両親も顔さえ見れば、結婚しろ、と騒ぐから、三度の飯さえまずくなるわい!という感じだったのが、最近はやたらおとなしくなった。
こうした封筒も、電気スタンドとプリンターの間に、隠すようにして置いてあるのは、母親の気使い、というものかもしれない。

でも、まあ、招待されるのは嬉しい。
高校時代の同級生で、そんなに親しい子でも無いけれど・・・多分、仲良し組が出産ラッシュだから、ほいほい出て来られそうなのは、わたし位なのだのだろう。

ええ、行かせていただきますよ。

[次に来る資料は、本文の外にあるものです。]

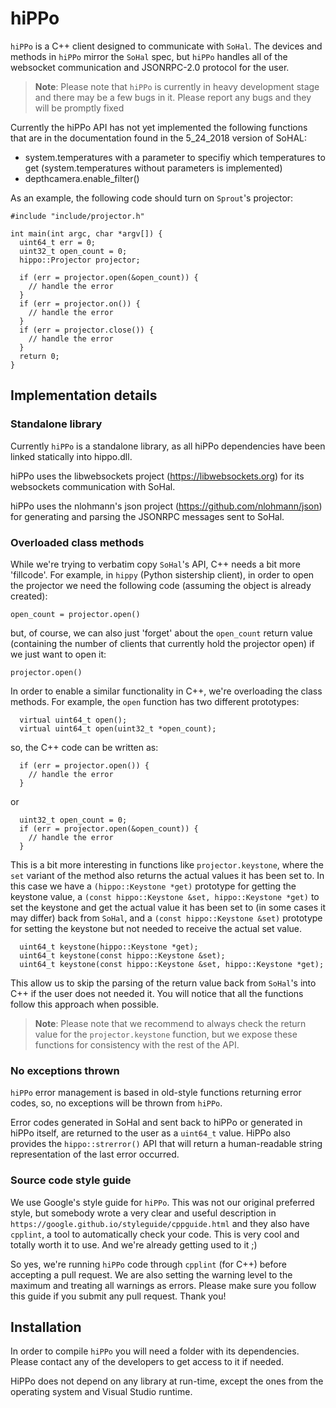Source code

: # hiPPo

`hiPPo` is a C++ client designed to communicate with `SoHal`. The devices and
methods in `hiPPo` mirror the `SoHal` spec, but `hiPPo` handles all of the
websocket communication and JSONRPC-2.0 protocol for the user.

> <B>Note</B>: Please note that `hiPPo` is currently in heavy development
stage and there may be a few bugs in it.  Please report any bugs and they
will be promptly fixed

Currently the hiPPo API has not yet implemented the following functions 
that are in the documentation found in the 5_24_2018 version of SoHAL:
- system.temperatures with a parameter to specifiy which temperatures to get (system.temperatures without parameters is implemented)
- depthcamera.enable_filter()

As an example, the following code should turn on `Sprout`'s projector:
```
#include "include/projector.h"

int main(int argc, char *argv[]) {
  uint64_t err = 0;
  uint32_t open_count = 0;
  hippo::Projector projector;

  if (err = projector.open(&open_count)) {
    // handle the error
  }
  if (err = projector.on()) {
    // handle the error
  }
  if (err = projector.close()) {
    // handle the error
  }
  return 0;
}
```

## Implementation details

### Standalone library

Currently `hiPPo` is a standalone library, as all hiPPo dependencies have
been linked statically into hippo.dll.

hiPPo uses the libwebsockets project (https://libwebsockets.org) for its
websockets communication with SoHal.

hiPPo uses the nlohmann's json project (https://github.com/nlohmann/json)
for generating and parsing the JSONRPC messages sent to SoHal.


### Overloaded class methods

While we're trying to verbatim copy `SoHal`'s API, C++ needs a bit
more 'fillcode'. For example, in `hippy` (Python sistership client),
in order to open the projector we need the following code (assuming
the object is already created):

```
open_count = projector.open()
```

but, of course, we can also just 'forget' about the `open_count` return
value (containing the number of clients that currently hold the projector
open) if we just want to open it:

```
projector.open()
```

In order to enable a similar functionality in C++, we're overloading the
class methods. For example, the `open` function has two different prototypes:

```
  virtual uint64_t open();
  virtual uint64_t open(uint32_t *open_count);
```

so, the C++ code can be written as:

```
  if (err = projector.open()) {
    // handle the error
  }
```
or
```
  uint32_t open_count = 0;
  if (err = projector.open(&open_count)) {
    // handle the error
  }
```

This is a bit more interesting in functions like `projector.keystone`,
where the `set` variant of the method also returns the actual values
it has been set to. In this case we have a `(hippo::Keystone *get)`
prototype for getting the keystone value, a
`(const hippo::Keystone &set, hippo::Keystone *get)` to set the keystone
and get the actual value it has been set to (in some cases it may differ)
back from `SoHal`, and a `(const hippo::Keystone &set)` prototype
for setting the keystone but not needed to receive the actual set value.

```
  uint64_t keystone(hippo::Keystone *get);
  uint64_t keystone(const hippo::Keystone &set);
  uint64_t keystone(const hippo::Keystone &set, hippo::Keystone *get);
```

This allow us to skip the parsing of the return value back from `SoHal`'s
into C++ if the user does not needed it. You will notice that all the
functions follow this approach when possible.

> <B>Note</B>: Please note that we recommend to always check the return
value for the `projector.keystone` function, but we expose these functions
for consistency with the rest of the API.


### No exceptions thrown

`hiPPo` error management is based in old-style functions returning error
codes, so, no exceptions will be thrown from `hiPPo`.

Error codes generated in SoHal and sent back to hiPPo or generated in
hiPPo itself, are returned to the user as a `uint64_t` value. HiPPo also
provides the `hippo::strerror()` API that will return a human-readable
string representation of the last error occurred.


### Source code style guide

We use Google's style guide for `hiPPo`. This was not our original preferred
style, but somebody wrote a very clear and useful  description in
`https://google.github.io/styleguide/cppguide.html` and they also have
`cpplint`, a tool to automatically check your code.
This is very cool and totally worth it to use. And we're already
getting used to it ;)

So yes, we're running `hiPPo` code through `cpplint` (for C++) before accepting
a pull request. We are also setting the warning level to the maximum and
treating all warnings as errors. Please make sure you follow this guide
if you submit any pull request. Thank you!


## Installation

In order to compile `hiPPo` you will need a folder with its dependencies.
Please contact any of the developers to get access to it if needed.

HiPPo does not depend on any library at run-time, except the ones from the
operating system and Visual Studio runtime.
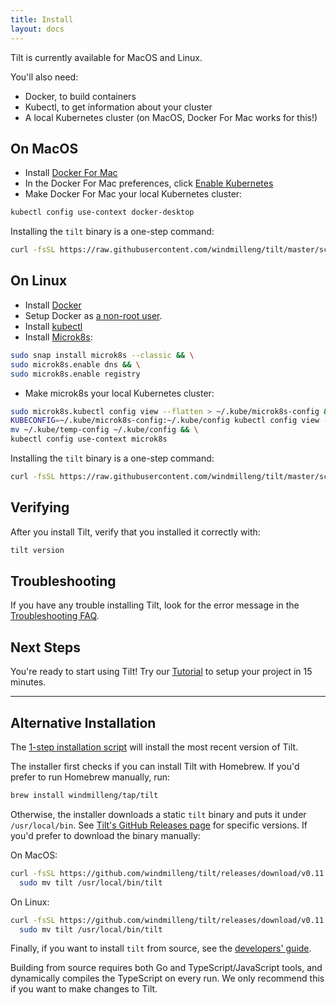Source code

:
 ```yaml
---
title: Install
layout: docs
---
```


Tilt is currently available for MacOS and Linux.

You'll also need:

- Docker, to build containers
- Kubectl, to get information about your cluster
- A local Kubernetes cluster (on MacOS, Docker For Mac works for this!)

On MacOS
--------

- Install [Docker For Mac](https://docs.docker.com/docker-for-mac/install/)
- In the Docker For Mac preferences, click [Enable Kubernetes](https://docs.docker.com/docker-for-mac/#kubernetes)
- Make Docker For Mac your local Kubernetes cluster:

```bash
kubectl config use-context docker-desktop
```

Installing the `tilt` binary is a one-step command:

```bash
curl -fsSL https://raw.githubusercontent.com/windmilleng/tilt/master/scripts/install.sh | bash
```

On Linux
--------

- Install [Docker](https://docs.docker.com/install/)
- Setup Docker as [a non-root user](https://docs.docker.com/install/linux/linux-postinstall/).
- Install [kubectl](https://kubernetes.io/docs/tasks/tools/install-kubectl/)
- Install [Microk8s](https://microk8s.io/):

```bash
sudo snap install microk8s --classic && \
sudo microk8s.enable dns && \
sudo microk8s.enable registry
```

- Make microk8s your local Kubernetes cluster:

```bash
sudo microk8s.kubectl config view --flatten > ~/.kube/microk8s-config && \
KUBECONFIG=~/.kube/microk8s-config:~/.kube/config kubectl config view --flatten > ~/.kube/temp-config && \
mv ~/.kube/temp-config ~/.kube/config && \
kubectl config use-context microk8s
```

Installing the `tilt` binary is a one-step command:

```bash
curl -fsSL https://raw.githubusercontent.com/windmilleng/tilt/master/scripts/install.sh | bash
```

Verifying
---------

After you install Tilt, verify that you installed it correctly with:

```bash
tilt version
```

Troubleshooting
---------------

If you have any trouble installing Tilt, look for the error message in the
[Troubleshooting FAQ](faq.html#Troubleshooting).


Next Steps
----------

You're ready to start using Tilt! Try our [Tutorial](tutorial.html) to setup your project in 15 minutes.

---

Alternative Installation
------------------------

The [1-step installation script](https://github.com/windmilleng/tilt/blob/master/scripts/install.sh)
will install the most recent version of Tilt.

The installer first checks if you can install Tilt with Homebrew. If you'd prefer
to run Homebrew manually, run:

```bash
brew install windmilleng/tap/tilt
```

Otherwise, the installer downloads a static `tilt` binary and puts it under `/usr/local/bin`.
See [Tilt's GitHub Releases page](https://github.com/windmilleng/tilt/releases) for specific versions.
If you'd prefer to download the binary manually:

On MacOS:

```bash
curl -fsSL https://github.com/windmilleng/tilt/releases/download/v0.11.3/tilt.0.11.3.mac.x86_64.tar.gz | tar -xzv tilt && \
  sudo mv tilt /usr/local/bin/tilt
```

On Linux:

```bash
curl -fsSL https://github.com/windmilleng/tilt/releases/download/v0.11.3/tilt.0.11.3.linux.x86_64.tar.gz | tar -xzv tilt && \
  sudo mv tilt /usr/local/bin/tilt
```

Finally, if you want to install `tilt` from source, see the [developers'
guide](https://github.com/windmilleng/tilt/blob/master/CONTRIBUTING.md).

Building from source requires both Go and TypeScript/JavaScript tools, and
dynamically compiles the TypeScript on every run. We only recommend this if you
want to make changes to Tilt.
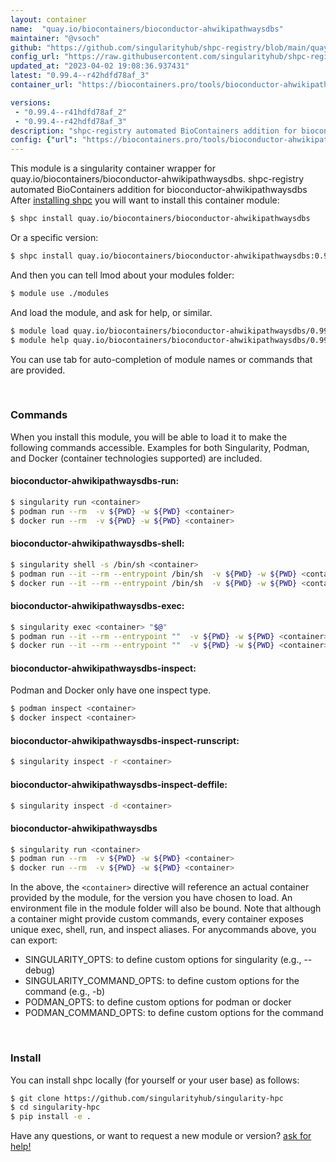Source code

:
 ```yaml
---
layout: container
name:  "quay.io/biocontainers/bioconductor-ahwikipathwaysdbs"
maintainer: "@vsoch"
github: "https://github.com/singularityhub/shpc-registry/blob/main/quay.io/biocontainers/bioconductor-ahwikipathwaysdbs/container.yaml"
config_url: "https://raw.githubusercontent.com/singularityhub/shpc-registry/main/quay.io/biocontainers/bioconductor-ahwikipathwaysdbs/container.yaml"
updated_at: "2023-04-02 19:08:36.937431"
latest: "0.99.4--r42hdfd78af_3"
container_url: "https://biocontainers.pro/tools/bioconductor-ahwikipathwaysdbs"

versions:
 - "0.99.4--r41hdfd78af_2"
 - "0.99.4--r42hdfd78af_3"
description: "shpc-registry automated BioContainers addition for bioconductor-ahwikipathwaysdbs"
config: {"url": "https://biocontainers.pro/tools/bioconductor-ahwikipathwaysdbs", "maintainer": "@vsoch", "description": "shpc-registry automated BioContainers addition for bioconductor-ahwikipathwaysdbs", "latest": {"0.99.4--r42hdfd78af_3": "sha256:1f99ca21af10355578eac462270502a186b65b307b57004ee0e4e113bebf4750"}, "tags": {"0.99.4--r41hdfd78af_2": "sha256:d535a63c9095e254d266bff511d96806d6d861e075bf7ffcae96e11f9a2c9c21", "0.99.4--r42hdfd78af_3": "sha256:1f99ca21af10355578eac462270502a186b65b307b57004ee0e4e113bebf4750"}, "docker": "quay.io/biocontainers/bioconductor-ahwikipathwaysdbs"}
---
```


This module is a singularity container wrapper for quay.io/biocontainers/bioconductor-ahwikipathwaysdbs.
shpc-registry automated BioContainers addition for bioconductor-ahwikipathwaysdbs
After [installing shpc](#install) you will want to install this container module:


```bash
$ shpc install quay.io/biocontainers/bioconductor-ahwikipathwaysdbs
```

Or a specific version:

```bash
$ shpc install quay.io/biocontainers/bioconductor-ahwikipathwaysdbs:0.99.4--r42hdfd78af_3
```

And then you can tell lmod about your modules folder:

```bash
$ module use ./modules
```

And load the module, and ask for help, or similar.

```bash
$ module load quay.io/biocontainers/bioconductor-ahwikipathwaysdbs/0.99.4--r42hdfd78af_3
$ module help quay.io/biocontainers/bioconductor-ahwikipathwaysdbs/0.99.4--r42hdfd78af_3
```

You can use tab for auto-completion of module names or commands that are provided.

<br>

### Commands

When you install this module, you will be able to load it to make the following commands accessible.
Examples for both Singularity, Podman, and Docker (container technologies supported) are included.

#### bioconductor-ahwikipathwaysdbs-run:

```bash
$ singularity run <container>
$ podman run --rm  -v ${PWD} -w ${PWD} <container>
$ docker run --rm  -v ${PWD} -w ${PWD} <container>
```

#### bioconductor-ahwikipathwaysdbs-shell:

```bash
$ singularity shell -s /bin/sh <container>
$ podman run --it --rm --entrypoint /bin/sh  -v ${PWD} -w ${PWD} <container>
$ docker run --it --rm --entrypoint /bin/sh  -v ${PWD} -w ${PWD} <container>
```

#### bioconductor-ahwikipathwaysdbs-exec:

```bash
$ singularity exec <container> "$@"
$ podman run --it --rm --entrypoint ""  -v ${PWD} -w ${PWD} <container> "$@"
$ docker run --it --rm --entrypoint ""  -v ${PWD} -w ${PWD} <container> "$@"
```

#### bioconductor-ahwikipathwaysdbs-inspect:

Podman and Docker only have one inspect type.

```bash
$ podman inspect <container>
$ docker inspect <container>
```

#### bioconductor-ahwikipathwaysdbs-inspect-runscript:

```bash
$ singularity inspect -r <container>
```

#### bioconductor-ahwikipathwaysdbs-inspect-deffile:

```bash
$ singularity inspect -d <container>
```



#### bioconductor-ahwikipathwaysdbs

```bash
$ singularity run <container>
$ podman run --rm  -v ${PWD} -w ${PWD} <container>
$ docker run --rm  -v ${PWD} -w ${PWD} <container>
```


In the above, the `<container>` directive will reference an actual container provided
by the module, for the version you have chosen to load. An environment file in the
module folder will also be bound. Note that although a container
might provide custom commands, every container exposes unique exec, shell, run, and
inspect aliases. For anycommands above, you can export:

 - SINGULARITY_OPTS: to define custom options for singularity (e.g., --debug)
 - SINGULARITY_COMMAND_OPTS: to define custom options for the command (e.g., -b)
 - PODMAN_OPTS: to define custom options for podman or docker
 - PODMAN_COMMAND_OPTS: to define custom options for the command

<br>

### Install

You can install shpc locally (for yourself or your user base) as follows:

```bash
$ git clone https://github.com/singularityhub/singularity-hpc
$ cd singularity-hpc
$ pip install -e .
```

Have any questions, or want to request a new module or version? [ask for help!](https://github.com/singularityhub/singularity-hpc/issues)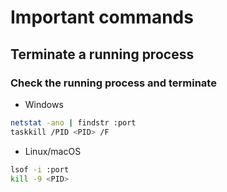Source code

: # Important commands

## Terminate a running process

### Check the running process and terminate

- Windows

```sh
netstat -ano | findstr :port
taskkill /PID <PID> /F
```

- Linux/macOS

```sh
lsof -i :port
kill -9 <PID>
```
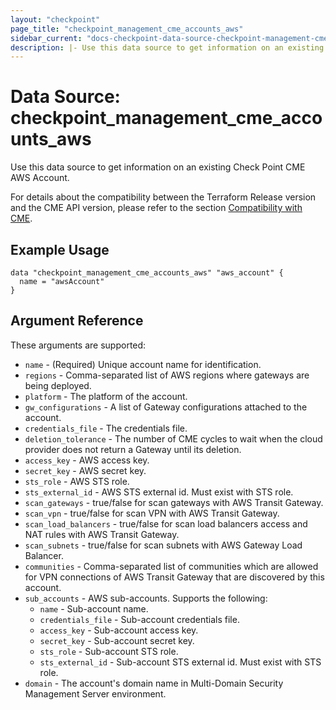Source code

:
 ```yaml
---
layout: "checkpoint"
page_title: "checkpoint_management_cme_accounts_aws"
sidebar_current: "docs-checkpoint-data-source-checkpoint-management-cme-accounts-aws"
description: |- Use this data source to get information on an existing Check Point CME AWS Account.
---
```


# Data Source: checkpoint_management_cme_accounts_aws

Use this data source to get information on an existing Check Point CME AWS Account.

For details about the compatibility between the Terraform Release version and the CME API version, please refer to the section [Compatibility with CME](https://registry.terraform.io/providers/CheckPointSW/checkpoint/latest/docs#compatibility-with-cme).


## Example Usage

```hcl
data "checkpoint_management_cme_accounts_aws" "aws_account" {
  name = "awsAccount"
}
```

## Argument Reference

These arguments are supported:

* `name` - (Required) Unique account name for identification.
* `regions` - Comma-separated list of AWS regions where gateways are being deployed.
* `platform` - The platform of the account.
* `gw_configurations` - A list of Gateway configurations attached to the account.
* `credentials_file` - The credentials file.
* `deletion_tolerance` - The number of CME cycles to wait when the cloud provider does not return a Gateway until its
  deletion.
* `access_key` - AWS access key.
* `secret_key` - AWS secret key.
* `sts_role` - AWS STS role.
* `sts_external_id` - AWS STS external id. Must exist with STS role.
* `scan_gateways` - true/false for scan gateways with AWS Transit Gateway.
* `scan_vpn` - true/false for scan VPN with AWS Transit Gateway.
* `scan_load_balancers` - true/false for scan load balancers access and NAT rules with AWS Transit Gateway.
* `scan_subnets` - true/false for scan subnets with AWS Gateway Load Balancer.
* `communities` - Comma-separated list of communities which are allowed for VPN connections of AWS Transit Gateway that
  are discovered by this account.
* `sub_accounts` - AWS sub-accounts. Supports the following:
    * `name` - Sub-account name.
    * `credentials_file` - Sub-account credentials file.
    * `access_key` - Sub-account access key.
    * `secret_key` - Sub-account secret key.
    * `sts_role` - Sub-account STS role.
    * `sts_external_id` - Sub-account STS external id. Must exist with STS role.
* `domain` - The account's domain name in Multi-Domain Security Management Server environment.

喜んで。
わたしだって、そのうちナントカなるに違いないのだ。
たくさんはいらない。
たったひとり、でよいのだから。
しかも、わたしは決してモテない訳ではない。
合コンでは、必ず誰かが「送っていくよ」と言ってくれる・・・いや、くれた、し。
会社の同僚およびお客さんからも「付き合って」だの「息子の嫁に」だの、言われる、いや、言われた。第一、彼氏はいる。
なのに、どうして決まらないのか。

多分、タイミングのせいだと思う。


彼の腕はわたしの肩に回されていた。
指先に力がこもるのを感じた、そして、ひとつ、優しいキスをもらった。
淡い雪を思わせる、プラトニック90パーセントの、キス。
そして、おそらくあのとき、何事も無ければ、絶対に「結婚しよう」という言葉も、もらえた筈なのだ!・・・と思う。
ついこの前のデート。


冬の海が目前に広がっていた。
曇り空だったけれど、うっすら日の恵みを雲の間に感じさせる午後のひととき。
わたしたちは、車の中。
ラブソングばかり集めた、洋楽のオムニバスアルバムが、フェイドアウトしたばかりの時間だった。
人影も無かった、まさに、「プロポーズ日和」。
なのに。
なのに、そのとき通りがかった一台の車のせうで、すべてが台無しになった。

いーしやーきーいもー、おいも!

・・・朗々たる声音であった。

そう、ここぞ!、という場面をなぜかものにできないたちなのである。
はじめてキスされそうになった少女時代の放課後も、みつめあった瞬間に吹奏楽部室方面から流れてきた「ぼくわらっちゃいます」で、パーになった。
はじめて最後までいっちゃいそうになったデートでは、ハンドル操作を誤って田んぼに落ちた。
そしてはじめてのプロポーズかもしれない時を、焼き芋屋にジャマされた。

寒林を駆けてジプシーヴァイオリン


いつかはきっと安住できる、と明るく信じてはいるのだけれど。
ここぞ、という瞬間を逃しては、さまよい続ける女なのである。